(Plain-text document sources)
_ _ _ _
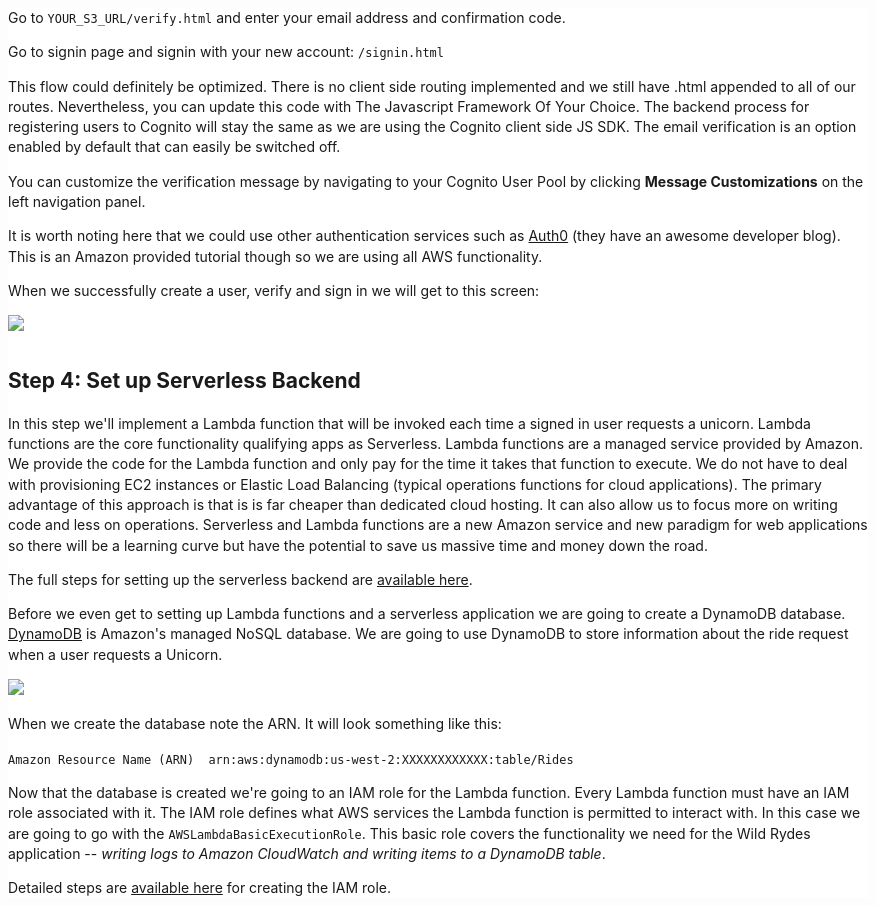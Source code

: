 Go to `YOUR_S3_URL/verify.html` and enter your email address and confirmation code.

Go to signin page and signin with your new account: `/signin.html`

This flow could definitely be optimized. There is no client side routing implemented and we still have .html appended to all of our routes. Nevertheless, you can update this code with The Javascript Framework Of Your Choice. The backend process for registering users to Cognito will stay the same as we are using the Cognito client side JS SDK. The email verification is an option enabled by default that can easily be switched off. 

You can customize the verification message by navigating to your Cognito User Pool by clicking **Message Customizations** on the left navigation panel. 

It is worth noting here that we could use other authentication services such as [Auth0](https://auth0.com/) (they have an awesome developer blog). This is an Amazon provided tutorial though so we are using all AWS functionality.

When we successfully create a user, verify and sign in we will get to this screen:

![](https://github.com/awslabs/aws-serverless-workshops/raw/master/WebApplication/images/successful-login.png)

## Step 4: Set up Serverless Backend

In this step we'll implement a Lambda function that will be invoked each time a signed in user requests a unicorn. Lambda functions are the core functionality qualifying apps as Serverless. Lambda functions are a managed service provided by Amazon. We provide the code for the Lambda function and only pay for the time it takes that function to execute. We do not have to deal with provisioning EC2 instances or Elastic Load Balancing (typical operations functions for cloud applications). The primary advantage of this approach is that is is far cheaper than dedicated cloud hosting. It can also allow us to focus more on writing code and less on operations. Serverless and Lambda functions are a new Amazon service and new paradigm for web applications so there will be a learning curve but have the potential to save us massive time and money down the road.

The full steps for setting up the serverless backend are [available here](https://github.com/awslabs/aws-serverless-workshops/tree/master/WebApplication/3_ServerlessBackend).

Before we even get to setting up Lambda functions and a serverless application we are going to create a DynamoDB database. [DynamoDB](https://aws.amazon.com/dynamodb/) is Amazon's managed NoSQL database. We are going to use DynamoDB to store information about the ride request when a user requests a Unicorn.

![](https://github.com/awslabs/aws-serverless-workshops/raw/master/WebApplication/images/ddb-create-table.png)

When we create the database note the ARN. It will look something like this: 

```
Amazon Resource Name (ARN)	arn:aws:dynamodb:us-west-2:XXXXXXXXXXXX:table/Rides
```

Now that the database is created we're going to an IAM role for the Lambda function. Every Lambda function must have an IAM role associated with it. The IAM role defines what AWS services the Lambda function is permitted to interact with. In this case we are going to go with the `AWSLambdaBasicExecutionRole`. This basic role covers the functionality we need for the Wild Rydes application -- *writing logs to Amazon CloudWatch and writing items to a DynamoDB table*.

Detailed steps are [available here](https://github.com/awslabs/aws-serverless-workshops/tree/master/WebApplication/3_ServerlessBackend) for creating the IAM role.
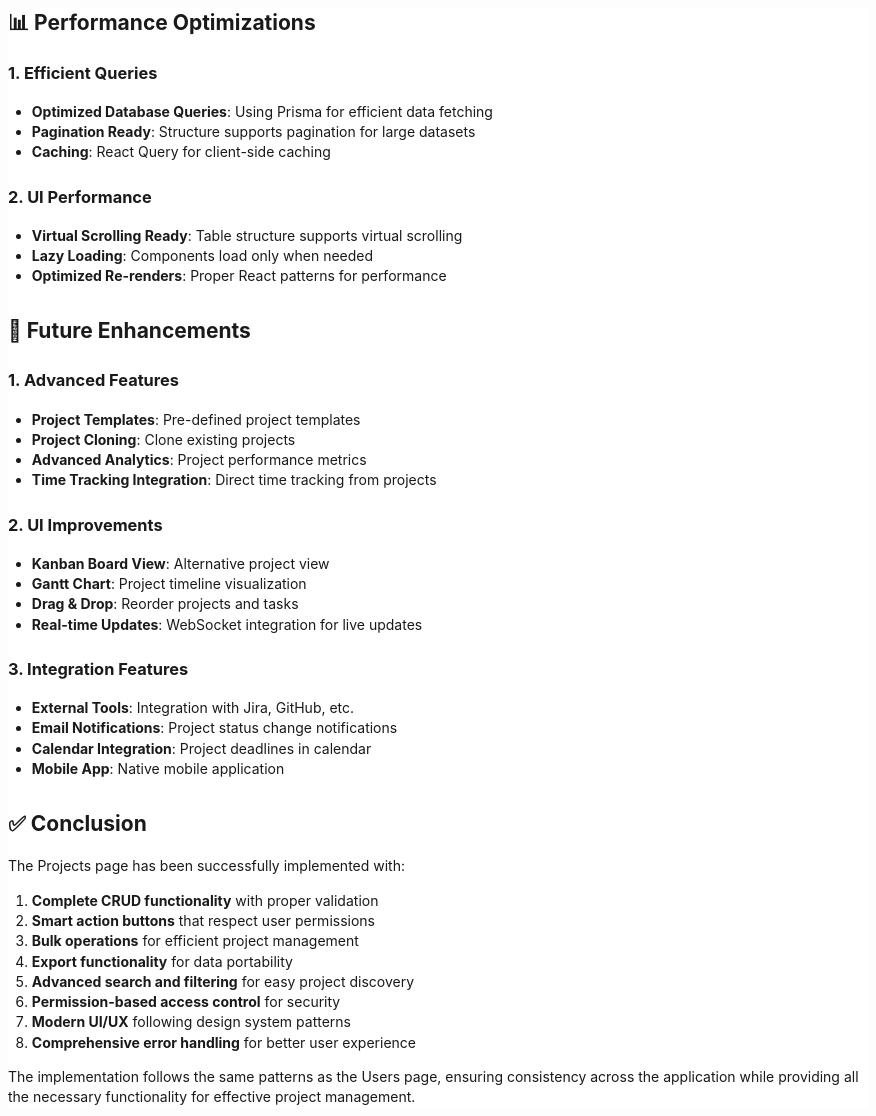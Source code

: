 ## 📊 Performance Optimizations

### 1. Efficient Queries
- **Optimized Database Queries**: Using Prisma for efficient data fetching
- **Pagination Ready**: Structure supports pagination for large datasets
- **Caching**: React Query for client-side caching

### 2. UI Performance
- **Virtual Scrolling Ready**: Table structure supports virtual scrolling
- **Lazy Loading**: Components load only when needed
- **Optimized Re-renders**: Proper React patterns for performance

## 🚀 Future Enhancements

### 1. Advanced Features
- **Project Templates**: Pre-defined project templates
- **Project Cloning**: Clone existing projects
- **Advanced Analytics**: Project performance metrics
- **Time Tracking Integration**: Direct time tracking from projects

### 2. UI Improvements
- **Kanban Board View**: Alternative project view
- **Gantt Chart**: Project timeline visualization
- **Drag & Drop**: Reorder projects and tasks
- **Real-time Updates**: WebSocket integration for live updates

### 3. Integration Features
- **External Tools**: Integration with Jira, GitHub, etc.
- **Email Notifications**: Project status change notifications
- **Calendar Integration**: Project deadlines in calendar
- **Mobile App**: Native mobile application

## ✅ Conclusion

The Projects page has been successfully implemented with:

1. **Complete CRUD functionality** with proper validation
2. **Smart action buttons** that respect user permissions
3. **Bulk operations** for efficient project management
4. **Export functionality** for data portability
5. **Advanced search and filtering** for easy project discovery
6. **Permission-based access control** for security
7. **Modern UI/UX** following design system patterns
8. **Comprehensive error handling** for better user experience

The implementation follows the same patterns as the Users page, ensuring consistency across the application while providing all the necessary functionality for effective project management. 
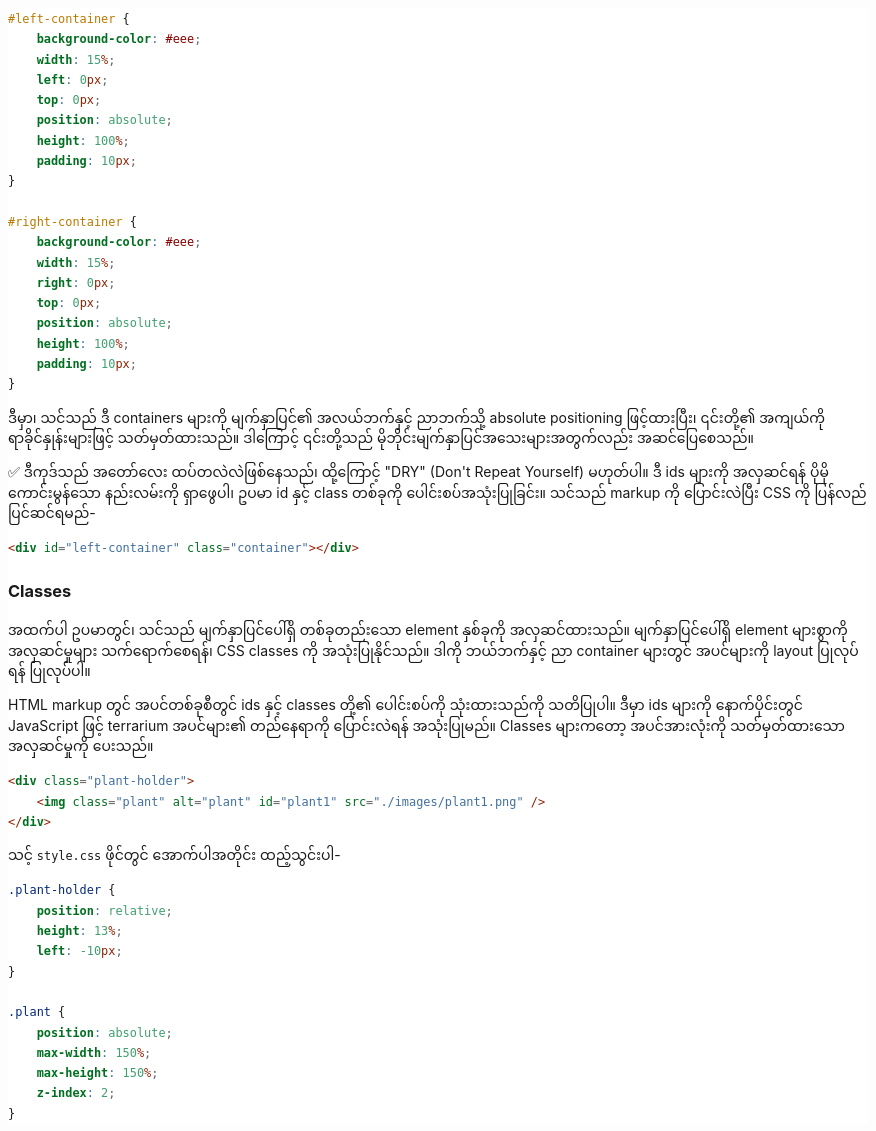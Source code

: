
 ```CSS
#left-container {
	background-color: #eee;
	width: 15%;
	left: 0px;
	top: 0px;
	position: absolute;
	height: 100%;
	padding: 10px;
}

#right-container {
	background-color: #eee;
	width: 15%;
	right: 0px;
	top: 0px;
	position: absolute;
	height: 100%;
	padding: 10px;
}
```

ဒီမှာ၊ သင်သည် ဒီ containers များကို မျက်နှာပြင်၏ အလယ်ဘက်နှင့် ညာဘက်သို့ absolute positioning ဖြင့်ထားပြီး၊ ၎င်းတို့၏ အကျယ်ကို ရာခိုင်နှုန်းများဖြင့် သတ်မှတ်ထားသည်။ ဒါကြောင့် ၎င်းတို့သည် မိုဘိုင်းမျက်နှာပြင်အသေးများအတွက်လည်း အဆင်ပြေစေသည်။

✅ ဒီကုဒ်သည် အတော်လေး ထပ်တလဲလဲဖြစ်နေသည်၊ ထို့ကြောင့် "DRY" (Don't Repeat Yourself) မဟုတ်ပါ။ ဒီ ids များကို အလှဆင်ရန် ပိုမိုကောင်းမွန်သော နည်းလမ်းကို ရှာဖွေပါ၊ ဥပမာ id နှင့် class တစ်ခုကို ပေါင်းစပ်အသုံးပြုခြင်း။ သင်သည် markup ကို ပြောင်းလဲပြီး CSS ကို ပြန်လည်ပြင်ဆင်ရမည်-

```html
<div id="left-container" class="container"></div>
```

### Classes

အထက်ပါ ဥပမာတွင်၊ သင်သည် မျက်နှာပြင်ပေါ်ရှိ တစ်ခုတည်းသော element နှစ်ခုကို အလှဆင်ထားသည်။ မျက်နှာပြင်ပေါ်ရှိ element များစွာကို အလှဆင်မှုများ သက်ရောက်စေရန်၊ CSS classes ကို အသုံးပြုနိုင်သည်။ ဒါကို ဘယ်ဘက်နှင့် ညာ container များတွင် အပင်များကို layout ပြုလုပ်ရန် ပြုလုပ်ပါ။

HTML markup တွင် အပင်တစ်ခုစီတွင် ids နှင့် classes တို့၏ ပေါင်းစပ်ကို သုံးထားသည်ကို သတိပြုပါ။ ဒီမှာ ids များကို နောက်ပိုင်းတွင် JavaScript ဖြင့် terrarium အပင်များ၏ တည်နေရာကို ပြောင်းလဲရန် အသုံးပြုမည်။ Classes များကတော့ အပင်အားလုံးကို သတ်မှတ်ထားသော အလှဆင်မှုကို ပေးသည်။

```html
<div class="plant-holder">
	<img class="plant" alt="plant" id="plant1" src="./images/plant1.png" />
</div>
```

သင့် `style.css` ဖိုင်တွင် အောက်ပါအတိုင်း ထည့်သွင်းပါ-

```CSS
.plant-holder {
	position: relative;
	height: 13%;
	left: -10px;
}

.plant {
	position: absolute;
	max-width: 150%;
	max-height: 150%;
	z-index: 2;
}
```
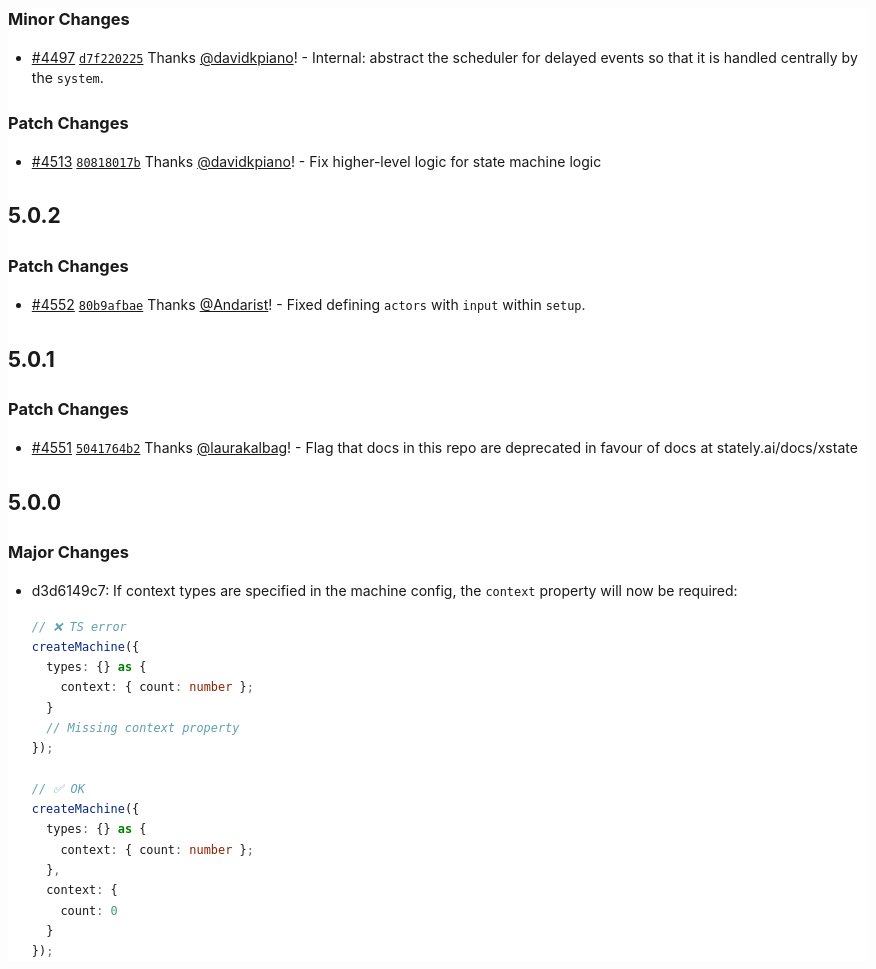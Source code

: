 ### Minor Changes

- [#4497](https://github.com/statelyai/xstate/pull/4497) [`d7f220225`](https://github.com/statelyai/xstate/commit/d7f220225c34808a96383099e1f9bfd3abd13962) Thanks [@davidkpiano](https://github.com/davidkpiano)! - Internal: abstract the scheduler for delayed events so that it is handled centrally by the `system`.

### Patch Changes

- [#4513](https://github.com/statelyai/xstate/pull/4513) [`80818017b`](https://github.com/statelyai/xstate/commit/80818017b23e4b6c8e40d0e64854f69ffc9f7307) Thanks [@davidkpiano](https://github.com/davidkpiano)! - Fix higher-level logic for state machine logic

## 5.0.2

### Patch Changes

- [#4552](https://github.com/statelyai/xstate/pull/4552) [`80b9afbae`](https://github.com/statelyai/xstate/commit/80b9afbaeb943cc1378c0c67631b207d402ab557) Thanks [@Andarist](https://github.com/Andarist)! - Fixed defining `actors` with `input` within `setup`.

## 5.0.1

### Patch Changes

- [#4551](https://github.com/statelyai/xstate/pull/4551) [`5041764b2`](https://github.com/statelyai/xstate/commit/5041764b2ca740bd0e355dd50f3c76e75ca55686) Thanks [@laurakalbag](https://github.com/laurakalbag)! - Flag that docs in this repo are deprecated in favour of docs at stately.ai/docs/xstate

## 5.0.0

### Major Changes

- d3d6149c7: If context types are specified in the machine config, the `context` property will now be required:

  ```ts
  // ❌ TS error
  createMachine({
    types: {} as {
      context: { count: number };
    }
    // Missing context property
  });

  // ✅ OK
  createMachine({
    types: {} as {
      context: { count: number };
    },
    context: {
      count: 0
    }
  });
  ```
_ _ _ _
## [Required work]
The line above containing "- **Real-time Updates**: WebSocket", the line containing "8. **Comprehensive error", and every line between them are to be transcribed exactly; no other line is wanted.

## [Output]
- **Real-time Updates**: WebSocket integration for live updates

### 3. Integration Features
- **External Tools**: Integration with Jira, GitHub, etc.
- **Email Notifications**: Project status change notifications
- **Calendar Integration**: Project deadlines in calendar
- **Mobile App**: Native mobile application

## ✅ Conclusion

The Projects page has been successfully implemented with:

1. **Complete CRUD functionality** with proper validation
2. **Smart action buttons** that respect user permissions
3. **Bulk operations** for efficient project management
4. **Export functionality** for data portability
5. **Advanced search and filtering** for easy project discovery
6. **Permission-based access control** for security
7. **Modern UI/UX** following design system patterns
8. **Comprehensive error handling** for better user experience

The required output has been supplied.